The old man looked at him in amazement. “No, he would have been checking on the memorial to the partisans. The river damages it every time.”
“Do you mean to say there’s a memorial on the floodplain?”
“Always has been. A monument to the comrades who fought along the Po.”
“And Dinon takes care of it?”
“Him and that group of his who call themselves orthodox communists, and who believe they’re the only ones with the right credentials for the custody of the monument. In fact, we do it too. We’re well mannered towards each other and choose different days.”
“How many are there besides Dinon and Vaeven?”

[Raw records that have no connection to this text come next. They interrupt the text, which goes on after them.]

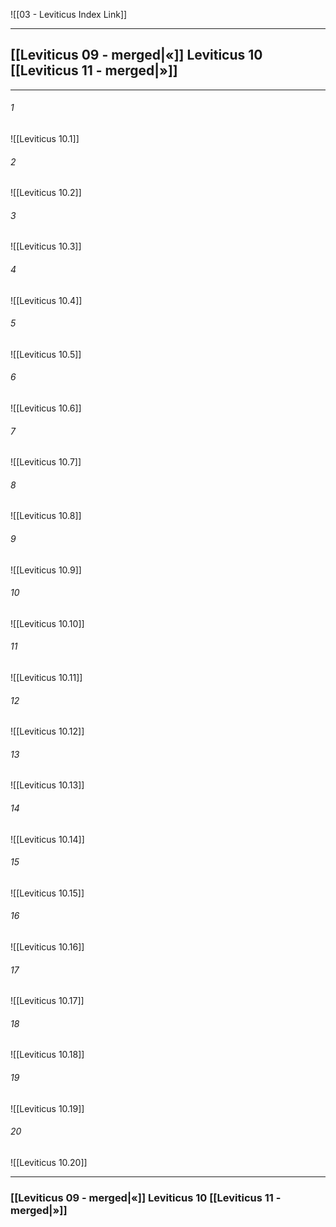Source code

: ![[03 - Leviticus Index Link]]

---

##  [[Leviticus 09 - merged|«]] Leviticus 10 [[Leviticus 11 - merged|»]]

---

###### 1
![[Leviticus 10.1]] 

###### 2
![[Leviticus 10.2]] 

###### 3
![[Leviticus 10.3]] 

###### 4
![[Leviticus 10.4]]

###### 5 
![[Leviticus 10.5]] 

###### 6
![[Leviticus 10.6]] 

###### 7
![[Leviticus 10.7]] 

###### 8
![[Leviticus 10.8]] 

###### 9
![[Leviticus 10.9]] 

###### 10
![[Leviticus 10.10]] 

###### 11
![[Leviticus 10.11]] 

###### 12
![[Leviticus 10.12]]

###### 13
![[Leviticus 10.13]] 

###### 14
![[Leviticus 10.14]] 

###### 15
![[Leviticus 10.15]]

###### 16
![[Leviticus 10.16]] 

###### 17
![[Leviticus 10.17]]

###### 18
![[Leviticus 10.18]] 

###### 19
![[Leviticus 10.19]] 

###### 20
![[Leviticus 10.20]]


---
###  [[Leviticus 09 - merged|«]] Leviticus 10 [[Leviticus 11 - merged|»]]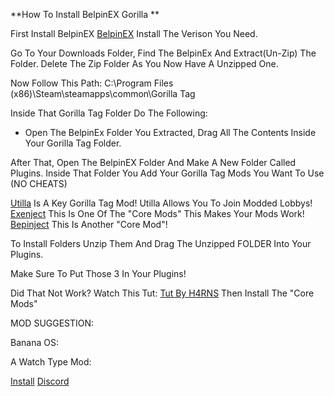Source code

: **How To Install BelpinEX Gorilla **

First Install BelpinEX [BelpinEX](https://github.com/BepInEx/BepInEx/releases/tag/v5.4.23.2)
Install The Verison You Need.

Go To Your Downloads Folder, Find The BelpinEx And Extract(Un-Zip) The Folder.
Delete The Zip Folder As You Now Have A Unzipped One.

Now Follow This Path: C:\Program Files (x86)\Steam\steamapps\common\Gorilla Tag

Inside That Gorilla Tag Folder Do The Following:

- Open The BelpinEx Folder You Extracted, Drag All The Contents Inside Your Gorilla Tag Folder.

After That, Open The BelpinEX Folder And Make A New Folder Called Plugins.
Inside That Folder You Add Your Gorilla Tag Mods You Want To Use (NO CHEATS)

[Utilla](https://github.com/developer9998/Utilla/releases/tag/1.0.0.0) Is A Key Gorilla Tag Mod! Utilla Allows You To Join Modded Lobbys!
[Exenject](https://github.com/Mathijs-Bakker/Extenject/releases/tag/9.2.1) This Is One Of The "Core Mods" This Makes Your Mods Work!
[Bepinject](https://github.com/Auros/Bepinject/releases) This Is Another "Core Mod"!

To Install Folders Unzip Them And Drag The Unzipped FOLDER Into Your Plugins.
 
Make Sure To Put Those 3 In Your Plugins!

Did That Not Work? 
Watch This Tut: [Tut By H4RNS](https://youtu.be/XZgloQNDDEE?si=pURwWf7CsJM8pmye)
Then Install The "Core Mods"

MOD SUGGESTION:

Banana OS:

A Watch Type Mod:

[Install](https://github.com/HuskyGT/Banana-OS/releases/tag/1.0.8)
[Discord](https://discord.gg/gr3JZqXYd7)


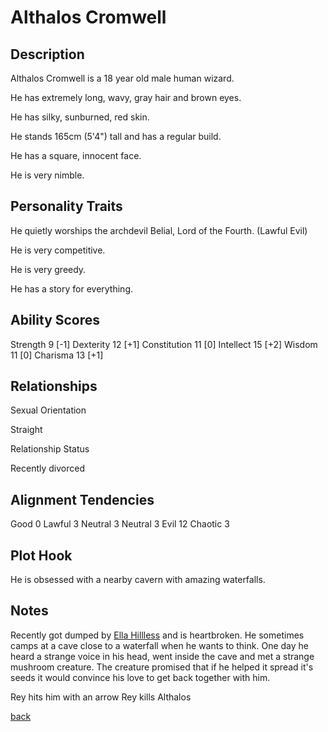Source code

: # Althalos Cromwell

## Description

Althalos Cromwell is a 18 year old male human wizard.

He has extremely long, wavy, gray hair and brown eyes.

He has silky, sunburned, red skin.

He stands 165cm (5'4") tall and has a regular build.

He has a square, innocent face.

He is very nimble.

## Personality Traits

He quietly worships the archdevil Belial, Lord of the Fourth. (Lawful Evil)

He is very competitive.

He is very greedy.

He has a story for everything.

## Ability Scores

Strength 9 [-1]
Dexterity 12 [+1]
Constitution 11 [0]
Intellect 15 [+2]
Wisdom 11 [0]
Charisma 13 [+1]

## Relationships

Sexual Orientation

Straight

Relationship Status

Recently divorced

## Alignment Tendencies

Good 0 Lawful 3
Neutral 3 Neutral 3
Evil 12 Chaotic 3

## Plot Hook

He is obsessed with a nearby cavern with amazing waterfalls.

## Notes

Recently got dumped by [Ella Hillless](./Ella_Hillless.md) and is heartbroken.
He sometimes camps at a cave close to a waterfall when he wants to think.
One day he heard a strange voice in his head, went inside the cave and met a strange mushroom creature.
The creature promised that if he helped it spread it's seeds it would convince his love to get back together with him.

Rey hits him with an arrow
Rey kills Althalos

[back](../../../../story.md)

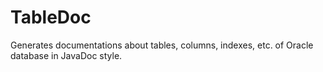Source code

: TableDoc
========

Generates documentations about tables, columns, indexes, etc. of Oracle database in JavaDoc style.
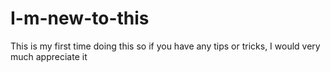 # I-m-new-to-this
This is my first time doing this so if you have any tips or tricks, I would very much appreciate it 

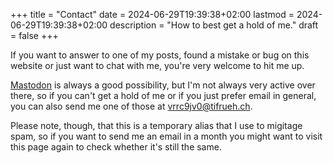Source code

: +++
title = "Contact"
date = 2024-06-29T19:39:38+02:00
lastmod = 2024-06-29T19:39:38+02:00
description = "How to best get a hold of me."
draft = false
+++

If you want to answer to one of my posts, found a mistake or bug on this website
or just want to chat with me, you're very welcome to hit me up.

[Mastodon](https://fosstodon.org/@tifrueh) is always a good possibility, but I'm
not always very active over there, so if you can't get a hold of me or if you
just prefer email in general, you can also send me one of those at
[vrrc9jv0@tifrueh.ch](mailto:vrrc9jv0@tifrueh.ch).

Please note, though, that this is a temporary alias that I use to migitage spam,
so if you want to send me an email in a month you might want to visit this page
again to check whether it's still the same.
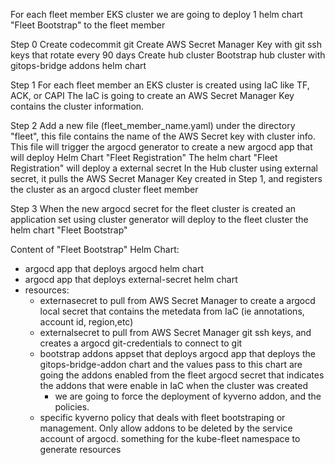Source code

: For each fleet member EKS cluster we are going to deploy 1 helm chart "Fleet Bootstrap" to the fleet member

Step 0
Create codecommit git
Create AWS Secret Manager Key with git ssh keys that rotate every 90 days
Create hub cluster
Bootstrap hub cluster with gitops-bridge addons helm chart

Step 1
For each fleet member an EKS cluster is created using IaC like TF, ACK, or CAPI
The IaC is going to create an AWS Secret Manager Key contains the cluster information.

Step 2
Add a new file (fleet_member_name.yaml) under the directory "fleet", this file contains the name of the AWS Secret key with cluster info.
This file will trigger the argocd generator to create a new argocd app that will deploy Helm Chart "Fleet Registration"
The helm chart "Fleet Registration" will deploy a external secret
In the Hub cluster using external secret, it pulls the AWS Secret Manager Key created in Step 1, and registers the cluster as an argocd cluster fleet member

Step 3
When the new argocd secret for the fleet cluster is created an application set using cluster generator will deploy to the fleet cluster the helm chart "Fleet Bootstrap"

Content of "Fleet Bootstrap" Helm Chart:
- argocd app that deploys argocd helm chart
- argocd app that deploys external-secret helm chart
- resources:
  - externasecret to pull from AWS Secret Manager to create a argocd local secret that contains the metedata from IaC (ie annotations, account id, region,etc)
  - externalsecret to pull from AWS Secret Manager git ssh keys, and creates a argocd git-credentials to connect to git
  - bootstrap addons appset that deploys argocd app that deploys the gitops-bridge-addon chart and the values pass to this chart are going the addons enabled from the fleet argocd secret that indicates the addons that were enable in IaC when the cluster was created
     - we are going to force the deployment of kyverno addon, and the policies.
  - specific kyverno policy that deals with fleet bootstraping or management. Only allow addons to be deleted by the service account of argocd. something for the kube-fleet namespace to generate resources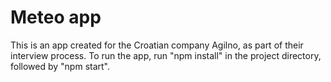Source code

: # Meteo app

This is an app created for the Croatian company Agilno, as part of their interview process. To run the app, run "npm install" in the project directory, followed by "npm start".
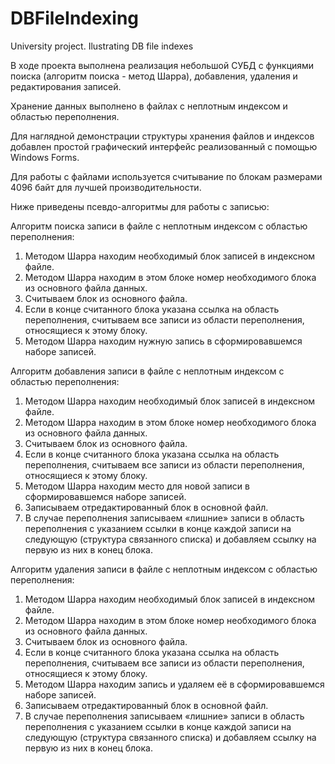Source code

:# DBFileIndexing
University project. Ilustrating DB file indexes

В ходе проекта выполнена реализация небольшой СУБД с функциями поиска (алгоритм поиска - метод Шарра), добавления, удаления и редактирования записей.

Хранение данных выполнено в файлах с неплотным индексом и областью переполнения.

Для наглядной демонстрации структуры хранения файлов и индексов добавлен простой графический интерфейс реализованный с помощью Windows Forms.

Для работы с файлами используется считывание по блокам размерами 4096 байт для лучшей производительности.

Ниже приведены псевдо-алгоритмы для работы с записью:

Алгоритм поиска записи в файле с неплотным индексом с областью переполнения:
1. Методом Шарра находим необходимый блок записей в индексном файле.
2. Методом Шарра находим в этом блоке номер необходимого блока из основного файла данных.
3. Считываем блок из основного файла.
4. Если в конце считанного блока указана ссылка на область переполнения, считываем все записи из области переполнения, относящиеся к этому блоку.
5. Методом Шарра находим нужную запись в сформировавшемся наборе записей.


Алгоритм добавления записи в файле с неплотным индексом с областью переполнения:
1. Методом Шарра находим необходимый блок записей в индексном файле.
2. Методом Шарра находим в этом блоке номер необходимого блока из основного файла данных.
3. Считываем блок из основного файла.
4. Если в конце считанного блока указана ссылка на область переполнения, считываем все записи из области переполнения, относящиеся к этому блоку.
5. Методом Шарра находим место для новой записи в сформировавшемся наборе записей.
6. Записываем отредактированный блок в основной файл.
7. В случае переполнения записываем «лишние» записи в область переполнения с указанием ссылки в конце каждой записи на следующую (структура связанного списка) и добавляем ссылку на первую из них в конец блока.

Алгоритм удаления записи в файле с неплотным индексом с областью переполнения:
1. Методом Шарра находим необходимый блок записей в индексном файле.
2. Методом Шарра находим в этом блоке номер необходимого блока из основного файла данных.
3. Считываем блок из основного файла.
4. Если в конце считанного блока указана ссылка на область переполнения, считываем все записи из области переполнения, относящиеся к этому блоку.
5. Методом Шарра находим запись и удаляем её в сформировавшемся наборе записей.
6. Записываем отредактированный блок в основной файл.
7. В случае переполнения записываем «лишние» записи в область переполнения с указанием ссылки в конце каждой записи на следующую (структура связанного списка) и добавляем ссылку на первую из них в конец блока.
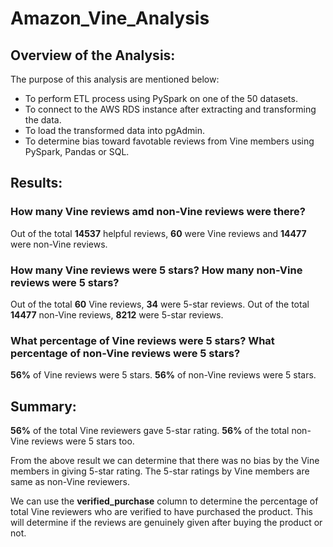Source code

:# Amazon_Vine_Analysis

## Overview of the Analysis:

The purpose of this analysis are mentioned below:
* To perform ETL process using PySpark on one of the 50 datasets.
* To connect to the AWS RDS instance after extracting and transforming the data.
* To load the transformed data into pgAdmin.
* To determine bias toward favotable reviews from Vine members using PySpark, Pandas or SQL.

## Results:

### How many Vine reviews amd non-Vine reviews were there?

Out of the total **14537** helpful reviews, **60** were Vine reviews and **14477** were non-Vine reviews.

### How many Vine reviews were 5 stars? How many non-Vine reviews were 5 stars?

Out of the total **60** Vine reviews, **34** were 5-star reviews.
Out of the total **14477** non-Vine reviews, **8212** were 5-star reviews.


### What percentage of Vine reviews were 5 stars? What percentage of non-Vine reviews were 5 stars?

**56%** of Vine reviews were 5 stars. **56%** of non-Vine reviews were 5 stars.

## Summary:

**56%** of the total Vine reviewers gave 5-star rating. **56%** of the total non-Vine reviews were 5 stars too.

From the above result we can determine that there was no bias by the Vine members in giving 5-star rating.
The 5-star ratings by Vine members are same as non-Vine reviewers.

We can use the **verified_purchase** column to determine the percentage of total Vine reviewers who are verified to have purchased the product.
This will determine if the reviews are genuinely given after buying the product or not.


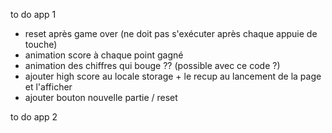 to do app 1

- reset après game over (ne doit pas s'exécuter après chaque appuie de touche)
- animation score à chaque point gagné
- animation des chiffres qui bouge ?? (possible avec ce code ?)
- ajouter high score au locale storage + le recup au lancement de la page et l'afficher
- ajouter bouton nouvelle partie / reset

to do app 2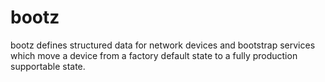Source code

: # bootz
bootz defines structured data for network devices and bootstrap services which move a device from a factory default state to a fully production supportable state.
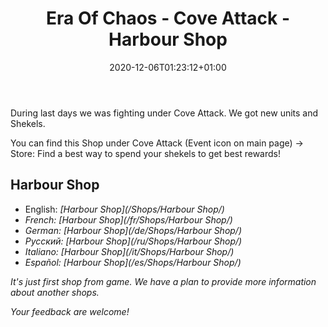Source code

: ﻿---
title: "Era Of Chaos - Cove Attack - Harbour Shop"
date: 2020-12-06T01:23:12+01:00
classes: wide
toc: false
categories:
  - blog
tags:
  - Shop
---

During last days we was fighting under Cove Attack. We got new units and Shekels.

You can find this Shop under Cove Attack (Event icon on main page) -> Store:
Find a best way to spend your shekels to get best rewards!

## Harbour Shop
 - English: <i class="fas fa-store-alt"/>  [Harbour Shop](/Shops/Harbour Shop/)
 - French: <i class="fas fa-store-alt"/>  [Harbour Shop](/fr/Shops/Harbour Shop/)
 - German: <i class="fas fa-store-alt"/>  [Harbour Shop](/de/Shops/Harbour Shop/)
 - Русский: <i class="fas fa-store-alt"/>  [Harbour Shop](/ru/Shops/Harbour Shop/)
 - Italiano: <i class="fas fa-store-alt"/>  [Harbour Shop](/it/Shops/Harbour Shop/)
 - Español: <i class="fas fa-store-alt"/>  [Harbour Shop](/es/Shops/Harbour Shop/)

It's just first shop from game. We have a plan to provide more information about another shops.

Your feedback are welcome!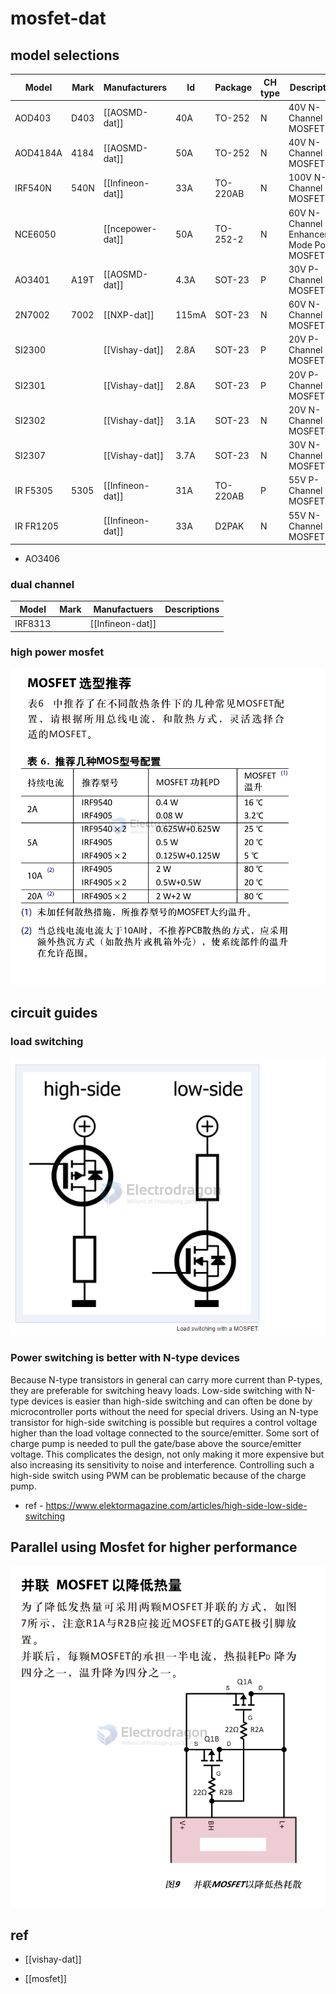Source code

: 
# mosfet-dat



## model selections 


| Model    | Mark  | Manufacturers      | Id      | Package  | CH type | Descriptions                                |
| -------- | ----- | ------------------ | ------- | -------- | ------- | ------------------------------------------- |
| AOD403   | D403  | [[AOSMD-dat]]       | 40A     | TO-252   | N       | 40V N-Channel MOSFET                        |
| AOD4184A | 4184  | [[AOSMD-dat]]       | 50A     | TO-252   | N       | 40V N-Channel MOSFET                        |
| IRF540N  | 540N  | [[Infineon-dat]]    | 33A     | TO-220AB | N       | 100V N-Channel MOSFET                       |
| NCE6050  |       | [[ncepower-dat]]    | 50A     | TO-252-2 | N       | 60V N-Channel Enhancement Mode Power MOSFET |
| AO3401   | A19T  | [[AOSMD-dat]]       | 4.3A    | SOT-23   | P       | 30V P-Channel MOSFET                        |
| 2N7002   | 7002  | [[NXP-dat]]         | 115mA   | SOT-23   | N       | 60V N-Channel MOSFET                        |
| SI2300   |       | [[Vishay-dat]]      | 2.8A    | SOT-23   | P       | 20V P-Channel MOSFET                        |
| SI2301   |       | [[Vishay-dat]]      | 2.8A    | SOT-23   | P       | 20V P-Channel MOSFET                        |
| SI2302   |       | [[Vishay-dat]]      | 3.1A    | SOT-23   | N       | 20V N-Channel MOSFET                        |
| SI2307   |       | [[Vishay-dat]]      | 3.7A    | SOT-23   | N       | 30V N-Channel MOSFET                        |
| IR F5305  | 5305  | [[Infineon-dat]]    | 31A     | TO-220AB | P       | 55V P-Channel MOSFET                        |
| IR FR1205 |       | [[Infineon-dat]]    | 33A     | D2PAK    | N       | 55V N-Channel MOSFET                        |


- AO3406


### dual channel 

| Model   | Mark | Manufactuers     | Descriptions |
| ------- | ---- | ---------------- | ------------ |
| IRF8313 |      | [[Infineon-dat]] |


### high power mosfet 

![](2024-08-28-14-43-36.png)


## circuit guides 


### load switching 

![](2024-10-06-15-13-53.png)

### Power switching is better with N-type devices

Because N-type transistors in general can carry more current than P-types, they are preferable for switching heavy loads. Low-side switching with N-type devices is easier than high-side switching and can often be done by microcontroller ports without the need for special drivers. Using an N-type transistor for high-side switching is possible but requires a control voltage higher than the load voltage connected to the source/emitter. Some sort of charge pump is needed to pull the gate/base above the source/emitter voltage. This complicates the design, not only making it more expensive but also increasing its sensitivity to noise and interference. Controlling such a high-side switch using PWM can be problematic because of the charge pump.

- ref - https://www.elektormagazine.com/articles/high-side-low-side-switching




## Parallel using Mosfet for higher performance 

![](2024-08-28-14-44-40.png)


## ref 

- [[vishay-dat]]

- [[mosfet]]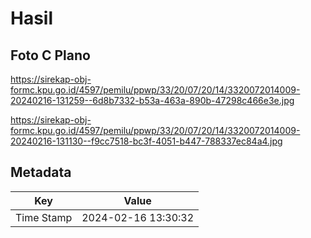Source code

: # Hasil

## Foto C Plano

https://sirekap-obj-formc.kpu.go.id/4597/pemilu/ppwp/33/20/07/20/14/3320072014009-20240216-131259--6d8b7332-b53a-463a-890b-47298c466e3e.jpg

https://sirekap-obj-formc.kpu.go.id/4597/pemilu/ppwp/33/20/07/20/14/3320072014009-20240216-131130--f9cc7518-bc3f-4051-b447-788337ec84a4.jpg


## Metadata

| Key        | Value               |
| ---------- | ------------------- |
| Time Stamp | 2024-02-16 13:30:32 |



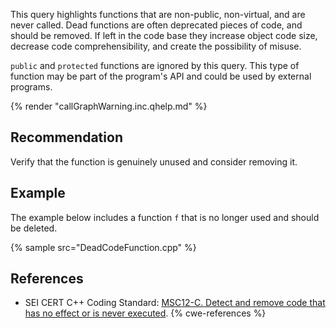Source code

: This query highlights functions that are non-public, non-virtual, and are never called. Dead functions are often deprecated pieces of code, and should be removed. If left in the code base they increase object code size, decrease code comprehensibility, and create the possibility of misuse.

`public` and `protected` functions are ignored by this query. This type of function may be part of the program's API and could be used by external programs.

{% render "callGraphWarning.inc.qhelp.md" %}


## Recommendation
Verify that the function is genuinely unused and consider removing it.


## Example
The example below includes a function `f` that is no longer used and should be deleted.

{% sample src="DeadCodeFunction.cpp" %}

## References
* SEI CERT C++ Coding Standard: [MSC12-C. Detect and remove code that has no effect or is never executed](https://wiki.sei.cmu.edu/confluence/display/c/MSC12-C.+Detect+and+remove+code+that+has+no+effect+or+is+never+executed).
{% cwe-references %}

“Very few now,” Barigazzi said in a derisive tone. “A tiny group of nostalgics who meet every so often in an old shoemaker’s shop to adore the bust of Stalin.”
“So much the better for them. At least they’ve lived their lives hoping for the revolution. It was worse for Tonna who had only memories and frustrations to live on.”
“Tell me the truth,” Barigazzi said. “He was in deep trouble, wasn’t he?”
“How do you know that?”
“Along the Po everybody knows everybody else, word gets around. From what I hear, he didn’t carry very much grain. However, he did a lot of boating and a barge like that costs a lot of money. In other words, the money must have come from somewhere.”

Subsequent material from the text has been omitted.